Type Safety (was Re: fun and empowerment)

Les Tyrrell tyrrell at canis.uiuc.edu
Mon Feb 7 04:13:45 UTC 2000


"Richard A. O'Keefe" wrote:
> 
> The thing that has to be understood is that there is a very heavy price
> to pay for NOT having a type system, and that to the extent that this
> analogy has any force in the argument at all, Smalltalk programmers are
> paying it.  What, after all, are "method signatures" as advocated by that
> IBM group and as used in the draft ISO standard for Smalltalk, but types?
> The whole argument for method signature comments is that there is an
> important dimension of Smalltalk design which is very hard for new members
> of a project to discern.

I would have to agree with you on this point- I've built a system
to find those signatures for the express purpose of creating information
so that Smalltalk programmers, both the original writer and their later
victims, would have an additional view of some chunk of code.  In my
case, the view I was after was to determine which objects were interacting
with each other, and determine what they expected out of those interactions.
This information is not given explicitly anywhere in Smalltalk, but it
does exist implicitly, and can be extracted.  I've been reluctant
to call it a "type" system, however- mainly because to me types have
a process-oriented connotation to them, though that is perhaps more
an issue of my own personal bias than what would be considered an
accepted definition.

An important point about my system would be that it does not do "checking"
of any kind- instead, it examines "in-use" evidence of what the programmers
wrote to build a picture of what they were claiming to be correct.  Whether
those claims were correct or not requires additional work, but the picture
it builds is often informative enough that I've usually been able to spot
discrepancies or unusual patterns of interaction fairly readily.
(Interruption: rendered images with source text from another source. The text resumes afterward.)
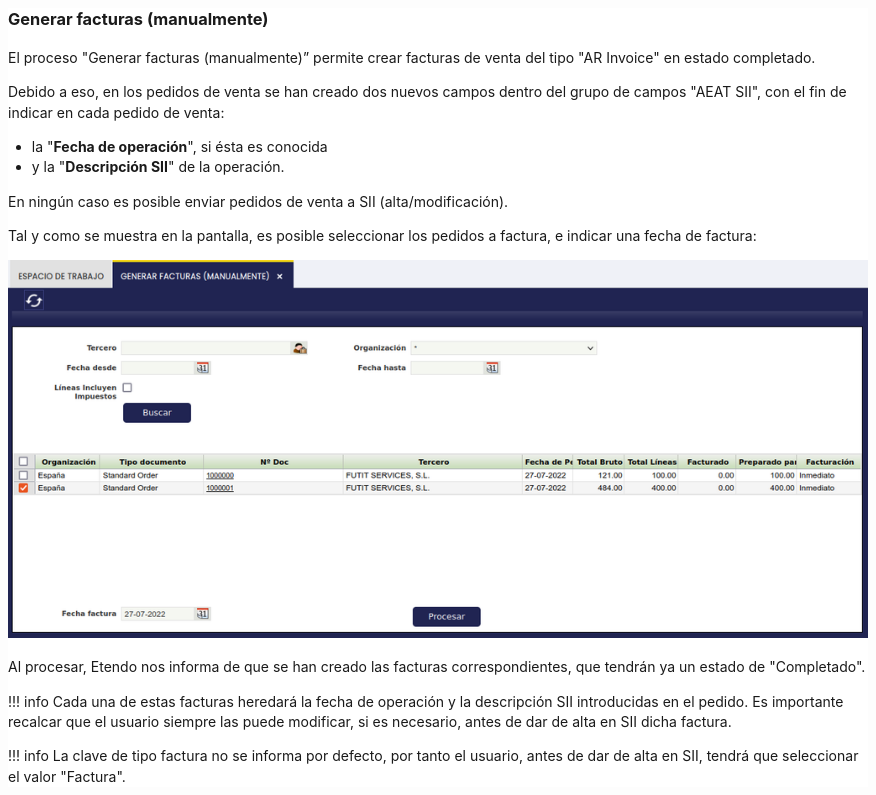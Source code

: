 ### **Generar facturas (manualmente)**

El proceso "Generar facturas (manualmente)” permite crear facturas de venta del tipo "AR Invoice" en estado completado.

Debido a eso, en los pedidos de venta se han creado dos nuevos campos dentro del grupo de campos "AEAT SII", con el fin de indicar en cada pedido de venta:

- la "**Fecha de operación**", si ésta es conocida
- y la "**Descripción SII**" de la operación.

En ningún caso es posible enviar pedidos de venta a SII (alta/modificación).

Tal y como se muestra en la pantalla, es posible seleccionar los pedidos a factura, e indicar una fecha de factura:

![](/assets/drive/Ew-3GmSHo4SC8MYPB1b_faB3t50XX3uNoBlp8hK4o8NQ_NNQGk0Rlfkgjxvmvp7QJn-acYuicdRzLB8eZ_EgDfvgBKxcOSoolmbX-kn6oROckmVoCBYZKrtoA55jIXX51NQ1-wp7DLVY5ETVjxvHSdk.png)

Al procesar, Etendo nos informa de que se han creado las facturas correspondientes, que tendrán ya un estado de "Completado".

!!! info
    Cada una de estas facturas heredará la fecha de operación y la descripción SII introducidas en el pedido. Es importante recalcar que el usuario siempre las puede modificar, si es necesario, antes de dar de alta en SII dicha factura.

!!! info
    La clave de tipo factura no se informa por defecto, por tanto el usuario, antes de dar de alta en SII, tendrá que seleccionar el valor "Factura".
> Let me provide one personal experience which indicates why I think types
> are an important design tool whether they are supported by the underlying
> language or not.
> 
> I used to work at Quintus, back in the days when they were a Prolog company.
> When David Warren left (for a professorship in England) I took over maintenance
> of the compiler.  One day we discovered a bug in the compiler, and it was my
> job to fix it.  David Warren is one of the world's great hackers; he can come
> up with an elegant design and code it up before most people have finished
> their breakfast.  But at that time he wasn't one of the world's great
> Software Engineers.  To be blunt:  I couldn't figure out where the bug was.
> 
> I spent a week discovering, documenting, and writing test cases for the
> data structures used by the compiler.  The test cases were important; it
> was actually quite tricky to figure out some of the data structures from
> the code.  At the end of that time, I understood almost all passes of the
> compiler.  I was able to clean up some of the data structures to be more
> elegant (if you know Prolog, there were several "defaulty" structures; the
> revised code had a lot fewer cuts), and ended up with a compiler that was 20%
> faster and a *lot* more maintainable.
> 
> It turned out that the bug was in a part whose operation I never did
> understand, but now that I knew what the inputs and outputs had to look
> like, I was able to change the input so that the bug (though still in a
> sense _there_) never bit any more.
> 
> The interesting point here was that revising the data structures so that
> they were amenable to type checking and writing down what the types actually
> _were_ didn't just make the compiler 20% faster, they made it *far* more
> maintainable.  Now it was possible to ask questions like "does this
> procedure not handle that kind of thing because the coder forgot that case
> or because that case can't happen?" and not just ask, but find answers.
> 
> I also noticed that in well-commented Prolog code, the comments basically
> supplied the type information that *human beings* needed.  *People* were
> using types even when the compiler didn't.  Method signature comments are
> the same thing for Smalltalk.

I think that's the main point- a "type" system does not have to be a straight
jacket, but a means of providing additional information and comfort to the
programmer(s).  Smalltalk is sufficiently malleable that we can have
a "rabid" development stage followed by an informative illumination of
what has been written, or handle interface design up front and use Interface
objects to keep development under a watchful eye ( btw, Benny Sadeh has
SmallInterfaces available for this purpose ), or do neither and
just be happy when it works.


> In my rather cynical view, there'd be as high a proportion of software
> crud written in Smalltalk or Lisp as in C if it weren't for the fact
> that people who get interested in Smalltalk or Lisp are better programmers
> to start with.

By and large, I'm fairly impressed and occasionally outright amazed at
the things I've found in Smalltalk.  But there is still a fair amount
of crud.  A fair bit of mud, but enough diamonds to keep me enthused.
However, any time I think I might be a pretty decent Smalltalker I bear
in mind a comment that Ralph Johnson once made about Smalltalk making
even mediocre programmers look good.

Also, I've seen video of Alan Kay describe the class libraries within
Smalltalk as only a suggestion- something that an industrious person
could consider as being completely up for grabs.  It's an intriguing
thought to consider a total reconstruction based on the decades
of research, experience, and use of object-oriented systems that has
been accumulated since Smalltalk-80's public release.